En torno a la Tierra orbitan casi 9.000 satélites, la mayor parte de los cuales son chatarra. Sólo unos 2.000 están activos. Además, hay unos 23.000 objetos de más de 10 centímetros de tamaño registrados por el ejército estadounidense que también giran alrededor del planeta a más de 20.000 kilómetros por hora. A esa velocidad, cualquier colisión puede destruir un satélite y crear más chatarra.

Entre la chatarra hay fragmentos de misiles. En 2007 China destruyó uno de sus satélites con un misil y dos años después se produjo una colisión entre un satélite militar ruso y un satélite de comunicaciones.

Internet va a empeorar la situación. Los lanzamientos de satélites aumentarán. La constelación OneWeb incluirá 648 satélites. Kuiper, propiedad del sátrapa estadounidense Jeff Bezos, el de Amazon, constará de 3.236 unidades. SpaceX, fundada por Elon Musk, ya ha lanzado 120 satélites de su constelación Starlink desde mayo, que podrían incluir hasta 42.000 satélites.

Uno de los satélites de Starlink casi causó una colisión, obligando a la Agencia Espacial Europea a desviar su satélite Aeolus de su trayectoria a principios de septiembre para evitar el desastre.

El espacio exterior se ha militarizado. Las fuerzas aéreas ya se llaman fuerza aeroespaciales. Hay tantos satélites que las grandes potencias no saben ni cuántos hay, ni a quién pertenecen, ni la función que desempeñan.

Una parte importante de los satélites se dedican al espionaje. Otros no son más que bombas ambulantes preparadas poara destruir otros satélites. Unos satélites se lanzan al espacio para vigilar a otros. En 2017 el satélite espía ruso Louch-Olymp se acercó al satélite militar franco-italiano Athena-Fidus y desde entonces no ha dejado de arrimarse a uno o a otro.

Existen satélites kamikaze, como el ruso Cosmos 2499, que puede maniobrar para atacar a otro satélite, o dispositivos equipados con armas para capturar otro satélite, como el chino Shiyan-7.

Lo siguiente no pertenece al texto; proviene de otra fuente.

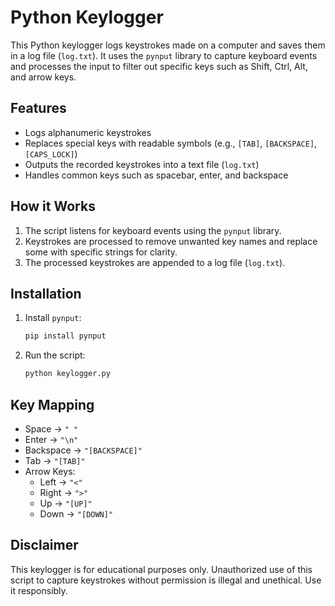 # Python Keylogger

This Python keylogger logs keystrokes made on a computer and saves them in a log file (`log.txt`). It uses the `pynput` library to capture keyboard events and processes the input to filter out specific keys such as Shift, Ctrl, Alt, and arrow keys.

## Features

- Logs alphanumeric keystrokes
- Replaces special keys with readable symbols (e.g., `[TAB]`, `[BACKSPACE]`, `[CAPS_LOCK]`)
- Outputs the recorded keystrokes into a text file (`log.txt`)
- Handles common keys such as spacebar, enter, and backspace

## How it Works

1. The script listens for keyboard events using the `pynput` library.
2. Keystrokes are processed to remove unwanted key names and replace some with specific strings for clarity.
3. The processed keystrokes are appended to a log file (`log.txt`).

## Installation

1. Install `pynput`:
    ```bash
    pip install pynput
    ```
2. Run the script:
    ```bash
    python keylogger.py
    ```

## Key Mapping

- Space -> `" "`
- Enter -> `"\n"`
- Backspace -> `"[BACKSPACE]"`
- Tab -> `"[TAB]"`
- Arrow Keys:
  - Left -> `"<"`
  - Right -> `">"`
  - Up -> `"[UP]"`
  - Down -> `"[DOWN]"`

## Disclaimer

This keylogger is for educational purposes only. Unauthorized use of this script to capture keystrokes without permission is illegal and unethical. Use it responsibly.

Las grandes potencias cuentan con radares para el rastrear a los satélites de órbita baja (menos de 2.000 kilómetros), que es donde se encuentra la mayor parte de la chatarra espacial. También disponen de telescopios para las órbitas geoestacionarias (36.000 kilómetros).

La guerra de las galaxias ya ha empezado. Estados Unidos inauguró en agosto su mando espacial (Spacecom) con una ceremonia oficial en la Casa Blanca. “Es un momento histórico, un día histórico, que reconoce que el espacio está en el corazón de la seguridad y defensa nacional de Estados Unidos”, dijo Trump durante el brindis.

La fuerza espacial será la sexta arma del Pentágono y su presupuesto alcanza los 8.000 millones de dólares.